Tejasvi Gowda, a recently graduated Pitt Med alumna and resident at Rochester General Hospital, worked at the Birmingham Free Clinic while taking undergraduate classes at Carnegie Mellon University. As an undergraduate, Gowda volunteered to operate a social services help desk at the clinic, which served to connect patients with employment, housing and food assistance.
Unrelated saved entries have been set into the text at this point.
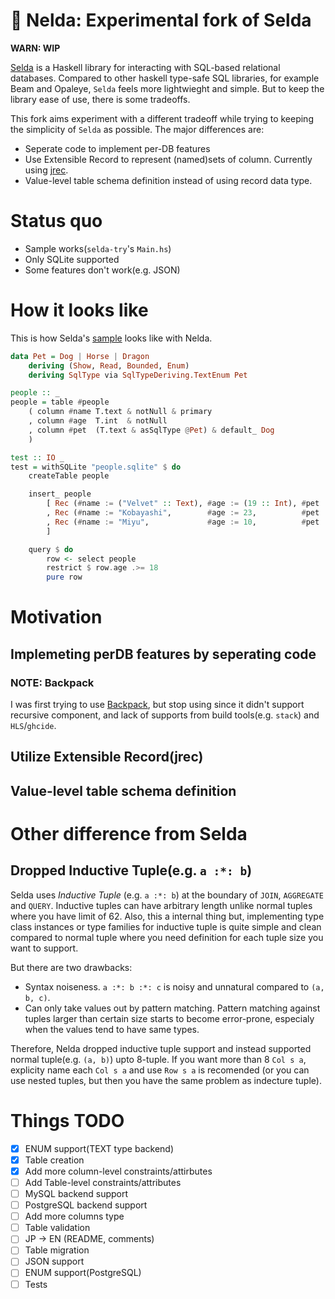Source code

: # 🚧 Nelda: Experimental fork of Selda
**WARN: WIP**

[Selda](https://github.com/valderman/selda) is a Haskell library for interacting with SQL-based relational databases.
Compared to other haskell type-safe SQL libraries, for example Beam and Opaleye, `Selda` feels more lightwieght and simple. But to keep the library ease of use, there is some tradeoffs.


This fork aims experiment with a different tradeoff while trying to keeping the simplicity of `Selda` as possible.
The major differences are:

* Seperate code to implement per-DB features
* Use Extensible Record to represent (named)sets of column. Currently using [jrec](https://github.com/juspay/jrec).
* Value-level table schema definition instead of using record data type.

# Status quo

* Sample works(`selda-try`'s `Main.hs`)
* Only SQLite supported
* Some features don't work(e.g. JSON)

# How it looks like

This is how Selda's [sample](https://selda.link/) looks like with Nelda.

```haskell
data Pet = Dog | Horse | Dragon
    deriving (Show, Read, Bounded, Enum)
    deriving SqlType via SqlTypeDeriving.TextEnum Pet

people :: _
people = table #people
    ( column #name T.text & notNull & primary
    , column #age  T.int  & notNull
    , column #pet  (T.text & asSqlType @Pet) & default_ Dog
    )

test :: IO _
test = withSQLite "people.sqlite" $ do
    createTable people

    insert_ people
        [ Rec (#name := ("Velvet" :: Text), #age := (19 :: Int), #pet := Just Dog)
        , Rec (#name := "Kobayashi",        #age := 23,          #pet := Just Dragon)
        , Rec (#name := "Miyu",             #age := 10,          #pet := Nothing)
        ]

    query $ do
        row <- select people
        restrict $ row.age .>= 18
        pure row
```

# Motivation
## Implemeting perDB features by seperating code

### NOTE: Backpack
I was first trying to use [Backpack](https://gitlab.haskell.org/ghc/ghc/-/wikis/backpack),
but stop using since it didn't support recursive component,
and lack of supports from build tools(e.g. `stack`) and `HLS`/`ghcide`.

## Utilize Extensible Record(jrec)
## Value-level table schema definition
# Other difference from Selda
## Dropped Inductive Tuple(e.g. `a :*: b`)

Selda uses *Inductive Tuple* (e.g. `a :*: b`) at the boundary of `JOIN`, `AGGREGATE` and `QUERY`.
Inductive tuples can have arbitrary length unlike normal tuples where you have limit of 62.
Also, this a internal thing but, implementing type class instances or type families for inductive tuple is quite simple and clean
compared to normal tuple where you need definition for each tuple size you want to support.

But there are two drawbacks:

* Syntax noiseness.
`a :*: b :*: c` is noisy and unnatural compared to `(a, b, c)`.
* Can only take values out by pattern matching.
Pattern matching against tuples larger than certain size starts to become error-prone,
especialy when the values tend to have same types.

Therefore, Nelda dropped inductive tuple support and instead supported normal tuple(e.g. `(a, b)`) upto 8-tuple.
If you want more than 8 `Col s a`, explicity name each `Col s a` and use `Row s a` is recomended
(or you can use nested tuples, but then you have the same problem as indecture tuple).

# Things TODO

* [x] ENUM support(TEXT type backend)
* [X] Table creation
* [X] Add more column-level constraints/attirbutes
* [ ] Add Table-level constraints/attributes
* [ ] MySQL backend support
* [ ] PostgreSQL backend support
* [ ] Add more columns type
* [ ] Table validation
* [ ] JP -> EN (README, comments)
* [ ] Table migration
* [ ] JSON support
* [ ] ENUM support(PostgreSQL)
* [ ] Tests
She worked with 412Med to help implement a food and medication delivery service for sick patients who were unable to shop for themselves.

“At first, we thought that [412Med] would move in a clinical direction, such as cleaning hospital rooms or performing patient intakes, precursory appointments intended to check patient history,” Gowda said. “However, we realized that our efforts were better spent providing child care to health care workers and delivering medications to people in the community.”

Mary Herbert, clinical director of the Birmingham Free Clinic, estimates that the clinic and 412Med have worked to deliver more than 100 emergency bags of food to patients since the beginning of the pandemic in March. The clinic has also continued treating its usual 200 patients while taking in about 30 new patients with varying illnesses. Clinic volunteers, who are mostly pharmacists, pharmacy students and students involved in 412Med, modified their workflow so their team could perform patient screenings over the phone.

“One of the unique things about Birmingham is that we have a very large medication dispensary and a team of pharmacists, as a lot of our patients suffer from chronic diseases,” Herbert said. “They only get their medication from us, because it would be too expensive for them to pay out of pocket.”

With the possibility of a second pandemic wave on the horizon, the Birmingham Free Clinic and 412Med are striving to prepare as well as they can. The students at Pitt Med believe that they can make do with the resources already available to them.

“We were never trying to reinvent the wheel,” O’Connor-Terry said. “We were only trying to bridge the gap between these existing relationships with community organizations and simply fill in where we were needed.”